# [YOUR TASK]
An exact transcription of every record is needed, leaving out the pictures.

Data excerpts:
★ ★ ★ ★
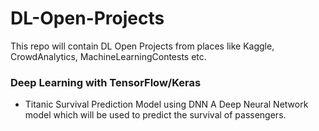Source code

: # DL-Open-Projects

This repo will contain DL Open Projects from places like Kaggle, CrowdAnalytics, MachineLearningContests etc.


### Deep Learning with TensorFlow/Keras
- Titanic Survival Prediction Model using DNN
A Deep Neural Network model which will be used to predict the survival of passengers.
★ ★ ★ ★
# [SOLUTION TO THE EXERCISE]
Source code

: # DL-Open-Projects

This repo will contain DL Open Projects from places like Kaggle, CrowdAnalytics, MachineLearningContests etc.


### Deep Learning with TensorFlow/Keras
- Titanic Survival Prediction Model using DNN
A Deep Neural Network model which will be used to predict the survival of passengers.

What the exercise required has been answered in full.